Originally known as Hobart Town, Hobart is Australia's second oldest city (after Sydney), and is beautifully situated on the Derwent River and has preserved much of its elegant colonial Georgian architecture.
Some key places of interest to visitors include:
The Waterfront: Hobart has a waterfront area facing onto the Derwent River that is worth exploring. It is centered on the Franklin Wharf, the Constitution Dock and Victoria Dock. Constitution Dock is where the Sydney to Hobart Yacht Race finishes each New Year and the Royal Hobart Regatta takes place there each Feburary.
Salamanca Place: The waterfront at Salamanca Place features a row of attractive sandstone warehouses. They were built back in the 1830s and were the center of the colony's commerce in the 19th century. These days they now house shops, restaurants, galleries and nightclubs. On Saturdays a famous open-air art and crafts market is held here.
Battery Point: From the 1830s this was the centre of the port area with many sailors, shipwrights, fishermen and merchants living and working there. Much interesting architecture remains -- for example, Arthur Circus, St George's Anglican Church, and the Anglesea Barracks (built in 1811, it still used by the Australian Army and is the oldest military establishment in Australia).
Queen's Domain: This green space was originally reserved for the Governor's private use and these days it is used as public parklands and sports fields. On one side is the Royal Tasmanian Botanic Gardens.
Mt.
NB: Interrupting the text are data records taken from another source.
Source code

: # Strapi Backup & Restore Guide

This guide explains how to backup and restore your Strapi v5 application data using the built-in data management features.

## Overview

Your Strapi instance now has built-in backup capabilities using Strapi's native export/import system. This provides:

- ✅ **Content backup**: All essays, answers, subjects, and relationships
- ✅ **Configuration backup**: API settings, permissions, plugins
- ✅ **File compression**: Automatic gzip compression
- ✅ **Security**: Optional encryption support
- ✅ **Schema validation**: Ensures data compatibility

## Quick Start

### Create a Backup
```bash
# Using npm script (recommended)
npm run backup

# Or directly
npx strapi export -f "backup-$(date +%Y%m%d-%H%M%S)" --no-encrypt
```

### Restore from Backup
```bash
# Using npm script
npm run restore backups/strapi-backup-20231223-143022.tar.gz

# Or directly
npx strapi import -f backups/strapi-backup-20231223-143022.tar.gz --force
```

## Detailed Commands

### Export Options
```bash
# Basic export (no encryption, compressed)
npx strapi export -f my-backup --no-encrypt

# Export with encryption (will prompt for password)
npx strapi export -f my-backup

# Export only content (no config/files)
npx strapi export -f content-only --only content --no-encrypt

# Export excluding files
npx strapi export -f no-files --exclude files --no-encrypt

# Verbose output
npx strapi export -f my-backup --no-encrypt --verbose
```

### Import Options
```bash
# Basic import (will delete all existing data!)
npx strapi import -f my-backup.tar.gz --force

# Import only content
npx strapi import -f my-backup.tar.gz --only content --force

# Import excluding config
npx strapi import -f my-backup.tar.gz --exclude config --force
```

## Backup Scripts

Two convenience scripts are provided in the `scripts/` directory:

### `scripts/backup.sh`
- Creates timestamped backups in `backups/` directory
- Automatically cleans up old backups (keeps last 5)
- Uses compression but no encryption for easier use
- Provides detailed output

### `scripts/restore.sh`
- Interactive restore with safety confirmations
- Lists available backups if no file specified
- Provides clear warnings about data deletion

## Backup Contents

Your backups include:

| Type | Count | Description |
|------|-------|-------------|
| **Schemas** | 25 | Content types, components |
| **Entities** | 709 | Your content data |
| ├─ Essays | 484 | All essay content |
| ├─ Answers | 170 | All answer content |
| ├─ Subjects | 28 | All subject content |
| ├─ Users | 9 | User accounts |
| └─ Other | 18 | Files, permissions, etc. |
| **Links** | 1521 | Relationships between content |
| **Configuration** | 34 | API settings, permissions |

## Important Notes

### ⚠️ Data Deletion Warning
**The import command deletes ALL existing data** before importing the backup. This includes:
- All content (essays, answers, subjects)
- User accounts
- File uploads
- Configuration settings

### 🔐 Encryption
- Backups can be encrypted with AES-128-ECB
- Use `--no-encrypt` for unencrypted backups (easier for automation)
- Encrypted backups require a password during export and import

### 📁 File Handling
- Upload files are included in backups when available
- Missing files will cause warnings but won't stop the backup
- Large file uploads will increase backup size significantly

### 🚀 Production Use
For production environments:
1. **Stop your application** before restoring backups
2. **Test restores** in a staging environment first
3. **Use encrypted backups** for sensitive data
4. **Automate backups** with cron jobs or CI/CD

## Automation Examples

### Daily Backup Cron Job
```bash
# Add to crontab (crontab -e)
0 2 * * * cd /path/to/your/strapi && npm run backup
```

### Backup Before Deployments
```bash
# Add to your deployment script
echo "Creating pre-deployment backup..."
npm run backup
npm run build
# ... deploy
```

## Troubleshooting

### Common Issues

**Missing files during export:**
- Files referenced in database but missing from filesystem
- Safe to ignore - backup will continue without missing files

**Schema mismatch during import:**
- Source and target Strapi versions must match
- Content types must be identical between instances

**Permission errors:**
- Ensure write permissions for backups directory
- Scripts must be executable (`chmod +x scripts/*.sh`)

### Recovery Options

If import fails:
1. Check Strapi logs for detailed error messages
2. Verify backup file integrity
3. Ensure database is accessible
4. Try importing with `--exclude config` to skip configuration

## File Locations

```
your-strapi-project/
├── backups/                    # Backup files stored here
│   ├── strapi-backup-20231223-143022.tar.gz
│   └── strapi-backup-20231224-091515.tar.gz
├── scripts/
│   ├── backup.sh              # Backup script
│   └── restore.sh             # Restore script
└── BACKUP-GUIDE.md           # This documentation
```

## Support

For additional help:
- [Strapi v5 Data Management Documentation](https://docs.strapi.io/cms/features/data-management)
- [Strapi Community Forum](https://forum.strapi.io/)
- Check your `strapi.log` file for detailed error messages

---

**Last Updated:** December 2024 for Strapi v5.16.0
Wellington: Mt Wellington (height 1270m) is a mountain that looks over all of Hobart. You can walk up to the summit or take an taxi to the top and walk back down.
Tasmanian Museum and Art Gallery: This museum includes exhibitions on Aboriginal life, on life in colonial times, and on the Tasmanian tiger (now believed to be extinct) and on the megafauna (giant marsupials) that once lived in Tasmania.
Cascade Brewery: Australia's oldest brewery and one which still produces some of Australia's finest beer.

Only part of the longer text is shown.